There are already two dozen corporations vying for market share on this house, many led by engineers previously designing autonomous driving methods. While the “trolley problem” continues to be being debated on the streets of San Francisco, these corporations (many situated exterior of the Bay space) are pushed by the promise of actual revenue.
This has even attracted the curiosity of Sandhill Road, with the $20 million funding of Austin’s Fox Robotics by BMW i Ventures, Zebra Technologies, and Autotech Ventures (backer of Lyft).

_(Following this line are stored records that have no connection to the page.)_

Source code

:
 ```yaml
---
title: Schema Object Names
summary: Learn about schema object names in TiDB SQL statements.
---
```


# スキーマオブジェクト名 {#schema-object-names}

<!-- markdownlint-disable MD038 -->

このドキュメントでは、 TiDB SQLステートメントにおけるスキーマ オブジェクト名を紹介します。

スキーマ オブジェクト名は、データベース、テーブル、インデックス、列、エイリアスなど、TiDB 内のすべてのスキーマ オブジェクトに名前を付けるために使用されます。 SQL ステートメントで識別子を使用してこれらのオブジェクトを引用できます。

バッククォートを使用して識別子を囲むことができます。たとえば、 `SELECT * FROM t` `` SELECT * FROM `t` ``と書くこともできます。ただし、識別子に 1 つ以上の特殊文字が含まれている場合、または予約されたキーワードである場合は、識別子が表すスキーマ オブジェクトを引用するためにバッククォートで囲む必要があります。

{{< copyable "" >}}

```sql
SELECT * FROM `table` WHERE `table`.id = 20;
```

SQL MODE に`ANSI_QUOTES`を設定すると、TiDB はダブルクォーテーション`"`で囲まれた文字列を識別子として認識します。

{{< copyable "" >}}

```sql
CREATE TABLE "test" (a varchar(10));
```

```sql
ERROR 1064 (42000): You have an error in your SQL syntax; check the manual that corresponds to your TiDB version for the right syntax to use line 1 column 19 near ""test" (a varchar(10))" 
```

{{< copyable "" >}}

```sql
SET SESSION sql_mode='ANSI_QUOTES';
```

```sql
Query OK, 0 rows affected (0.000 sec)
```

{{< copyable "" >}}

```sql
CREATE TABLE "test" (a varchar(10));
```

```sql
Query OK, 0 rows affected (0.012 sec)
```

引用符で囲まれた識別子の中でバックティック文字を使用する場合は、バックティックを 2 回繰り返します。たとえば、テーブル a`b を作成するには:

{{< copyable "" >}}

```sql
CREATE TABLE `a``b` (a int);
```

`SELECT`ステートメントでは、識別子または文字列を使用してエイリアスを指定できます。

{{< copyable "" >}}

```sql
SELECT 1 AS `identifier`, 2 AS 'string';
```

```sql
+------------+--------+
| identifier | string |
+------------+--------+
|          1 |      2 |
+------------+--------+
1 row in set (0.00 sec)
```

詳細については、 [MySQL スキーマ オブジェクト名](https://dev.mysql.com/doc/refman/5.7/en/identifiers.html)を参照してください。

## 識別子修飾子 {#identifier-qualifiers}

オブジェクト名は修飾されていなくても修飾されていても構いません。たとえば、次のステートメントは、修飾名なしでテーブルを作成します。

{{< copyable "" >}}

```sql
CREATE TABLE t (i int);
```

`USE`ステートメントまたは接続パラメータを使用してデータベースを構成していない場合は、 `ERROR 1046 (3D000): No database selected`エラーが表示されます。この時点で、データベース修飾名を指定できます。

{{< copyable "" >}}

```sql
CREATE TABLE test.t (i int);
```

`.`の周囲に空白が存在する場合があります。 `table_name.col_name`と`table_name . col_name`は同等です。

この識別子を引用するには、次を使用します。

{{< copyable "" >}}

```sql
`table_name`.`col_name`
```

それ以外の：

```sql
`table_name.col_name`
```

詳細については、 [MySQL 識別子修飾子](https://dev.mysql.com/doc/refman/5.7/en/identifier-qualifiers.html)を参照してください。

This development is spilling over into extra {hardware} exits (through M&A exercise) exterior of Northern California, because the audacious ideas based pre-2021 are closing up store within the workplaces of Palo Alto and Menlo Park.
Forward-thinking West Coast funds are actually increasing east, most notably Eclipse VC, which employed a New York-based accomplice, Kaitlyn Glancy, this previous June.
2024 might be the yr for sensor-based autotech
The buzz within the Big Apple has made Lee optimistic for 2024 as she predicted that sensor-based know-how will develop into ubiquitous throughout the trade.
“Technologies that enable driving could make us safer today, and even in a Level 5 world,” she predicted. “If you have an autonomous taxi one day, you need to know if people are actually in it, or you could have a big safety issue with other people getting in the vehicle if somebody else is there and they shouldn’t be.”
“Comfort is a big focus right now in passenger vehicles already on the road,” Lee added. “But that’s of course going to be even more important down the road with autonomous vehicles, making sure people have more relaxing environments.”
She reckoned that it will paved the way for a extra widespread autotech market over the following 10 to fifteen years.
“I’d love it to be on the road like tomorrow, and I’m optimistic,” mentioned Lee. “I just think public adoption takes a long time, and that’s going to be decades.”
Editor’s observe: Going to Manifest? Join me on my panel: “Alt Fuels – A Dive Into Scalability, Availability & Adaptability” on Wednesday, Feb. 7, 2024. The Robot Report editor Eugene Demaitre can be moderating a panel on “Challenges and Opportunities in the Global Supply Chain” on Tuesday, Feb. 6.